Lilly was a pioneer in consciousness studies and psychedelic science. His Metaprogramming the Human Biocomputer is a staple of psychedelic literature—he’s perhaps most highly regarded for his pioneering work with deprivation tanks.
From his Wikipedia entry:
In 1953, Lilly began a job studying neurophysiology with the US Public Health Service Commissioned Officers Corps. At the NIMH in 1954,with the desire of isolating a brain from external stimulation, he devised the first isolation tank, a dark soundproof tank of warm salt water in which subjects could float for long periods in sensory isolation. Lilly and a research colleague were the first to act as subjects of this research. What had been known as perceptual isolation or sensory deprivation was reconceptualized as Restricted Environmental Stimulation Technique (REST).
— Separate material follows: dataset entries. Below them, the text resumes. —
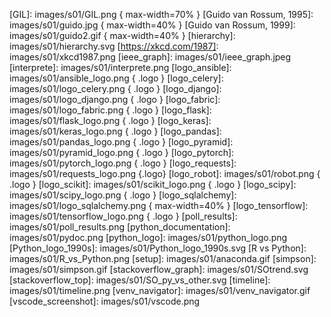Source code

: 
<!-- enlaces -->

[activepython]: https://www.activestate.com/activepython
[awesome]: https://github.com/vinta/awesome-python#readme
[batteries]: https://docs.python.org/3/library/index.html
[beginners]: https://wiki.python.org/moin/BeginnersGuide/NonProgrammers
[choosalicense]: http://choosealicense.com/
[canopy]: https://store.enthought.com/downloads/
[conda]: https://conda.io
[conda_cheatsheet]: https://docs.conda.io/projects/conda/en/latest/user-guide/cheatsheet.html
[Cuadernos Jupyter para Data Science]: https://github.com/donnemartin/data-science-ipython-notebooks
[distrib]: https://docs.python.org/3/distributing/index.html
[flake8]: http://flake8.pycqa.org/en/latest/
[Guido van Rossum]: https://gvanrossum.github.io/
[Guía de estilo de Google]: https://github.com/google/styleguide/blob/gh-pages/pyguide.md
[ieee_rank]: https://spectrum.ieee.org/at-work/innovation/the-2018-top-programming-languages
[instagram]: https://www.instagram.com
[kdnuggets0708]: https://www.kdnuggets.com/2017/08/python-overtakes-r-leader-analytics-data-science.html
[kdnuggets0805]: https://www.kdnuggets.com/2018/05/poll-tools-analytics-data-science-machine-learning-results.html
[kdnuggets0806]: https://www.kdnuggets.com/2018/06/ecosystem-data-science-python-victory.html
[linkedin]: https://www.linkedin.com/
[pandas]: https://pandas.pydata.org/
[PEP20]: https://www.python.org/dev/peps/pep-0020/
[PEP8]: https://www.python.org/dev/peps/pep-0008/
[PEPs]: https://www.python.org/dev/peps/
[pinterest]: https://www.pinterest.com
[pip_userguide]: https://pip.pypa.io/en/stable/user_guide/
[pipenv]: https://pipenv-es.readthedocs.io/es/latest/
[pycon]: https://www.python.org/community/workshops/
[PyPI]: https://pypi.org/
[PYPL]: http://pypl.github.io/PYPL.html
[pyslackers]: https://pyslackers.com/
[python]: https://www.python.org/
[python tutorial]: https://docs.python.org/3/tutorial/index.html
[reference]: https://docs.python.org/3.7/reference/index.html
[scikit-learn]: http://scikit-learn.org/
[scipy]: https://www.scipy.org/
[stackoverflow-es]: https://es.stackoverflow.com/questions/tagged/python
[stackoverflow]: https://stackoverflow.com/questions/tagged/python
[stackoverflow_trends]: https://insights.stackoverflow.com/trends?tags=r%2Cpython%2Cpandas
[stackoverflow_vs]: https://insights.stackoverflow.com/trends?tags=python%2Cjava%2Cphp%2Cc%23
[stop writing classes]: https://www.youtube.com/watch?v=o9pEzgHorH0
[The Hitchhiker’s Guide to Python!]: https://docs.python-guide.org/
[virtualenvwrapper]: https://virtualenvwrapper.readthedocs.io/es/latest/
[vscode]: https://code.visualstudio.com/
[winpython]: https://winpython.github.io/

<!-- imágenes -->

[conda_envs]: images/s01/envs_graph.jpg
[conda_platform]: images/s01/conda_platform.jpeg
[entornos]: images/s01/entornos.svg
[entornos_brokendeps]: images/s01/entornos_brokendeps.svg
[entornos_conda]: images/s01/conda_venvs.svg
[entornos_venv]: images/s01/entornos_venv.svg
[exec_compiler]: images/s01/exec_compiler.png
[exec_interpreter]: images/s01/exec_interpreter.png
[GIL]: images/s01/GIL.png { max-width=70% }
[Guido van Rossum, 1995]: images/s01/guido.jpg  { max-width=40% }
[Guido van Rossum, 1999]: images/s01/guido2.gif  { max-width=40% }
[hierarchy]: images/s01/hierarchy.svg
[https://xkcd.com/1987]: images/s01/xkcd1987.png
[ieee_graph]: images/s01/ieee_graph.jpeg
[interprete]: images/s01/interprete.png
[logo_ansible]: images/s01/ansible_logo.png { .logo }
[logo_celery]: images/s01/logo_celery.png { .logo }
[logo_django]: images/s01/logo_django.png { .logo }
[logo_fabric]: images/s01/logo_fabric.png { .logo }
[logo_flask]: images/s01/flask_logo.png { .logo }
[logo_keras]: images/s01/keras_logo.png { .logo }
[logo_pandas]: images/s01/pandas_logo.png { .logo }
[logo_pyramid]: images/s01/pyramid_logo.png { .logo }
[logo_pytorch]: images/s01/pytorch_logo.png { .logo }
[logo_requests]: images/s01/requests_logo.png {.logo}
[logo_robot]: images/s01/robot.png { .logo }
[logo_scikit]: images/s01/scikit_logo.png { .logo }
[logo_scipy]: images/s01/scipy_logo.png { .logo }
[logo_sqlalchemy]: images/s01/logo_sqlalchemy.png { max-width=40% }
[logo_tensorflow]: images/s01/tensorflow_logo.png { .logo }
[poll_results]: images/s01/poll_results.png
[python_documentation]: images/s01/pydoc.png
[python_logo]: images/s01/python_logo.png
[Python_logo_1990s]: images/s01/Python_logo_1990s.svg
[R vs Python]: images/s01/R_vs_Python.png
[setup]: images/s01/anaconda.gif
[simpson]: images/s01/simpson.gif
[stackoverflow_graph]: images/s01/SOtrend.svg
[stackoverflow_top]: images/s01/SO_py_vs_other.svg
[timeline]: images/s01/timeline.png
[venv_navigator]: images/s01/venv_navigator.gif
[vscode_screenshot]: images/s01/vscode.png

<!-- código -->

[03ipynb]: code/s01/03_estructura.ipynb
[05ipynb]: code/s01/05_bonus.ipynb
[binder03]: https://mybinder.org/v2/gh/icane/curso_python/master?filepath=%2Fslides%2Fcode%2Fs01%2F03_estructura.ipynb
[binder05]: https://mybinder.org/v2/gh/icane/curso_python/master?filepath=%2Fslides%2Fcode%2Fs01%2F05_bonus.ipynb
[circunferencia.py]: code/s01/circunferencia.py
[consola online]: https://hub.mybinder.org/user/icane-curso_python-98y3wfn8/lab?
[cuaderno `jupyter`]: https://raw.githubusercontent.com/thomas-haslwanter/statsintro_python/master/ipynb/6_distContinuous.ipynb
[sample_notebook]: https://nbviewer.jupyter.org/github/donnemartin/data-science-ipython-notebooks/blob/master/python-data/structs.ipynb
Lilly later studied other large-brained mammals and during the late 1950s he established a facility devoted to fostering human-dolphin communication: the Communication Research Institute on St. Thomas in the Virgin Islands. During the early 1960s, Lilly and co-workers published several papers reporting that dolphins could mimic human speech patterns. Subsequent investigations of dolphin cognition have generally, however, found it difficult to replicate his results.
In the 80s, John C. Lilly became fascinated with interspecies communication with dolphins, and even directed a project to discover if dolphins can be taught computer-synthesized language. He saw a time when the killing of dolphins and whales would cease, writing that it would not happen “from a law being passed, but from each human understanding innately that these are ancient, sentient earth residents, with tremendous intelligence and enormous life force. Not someone to kill, but someone to learn from.”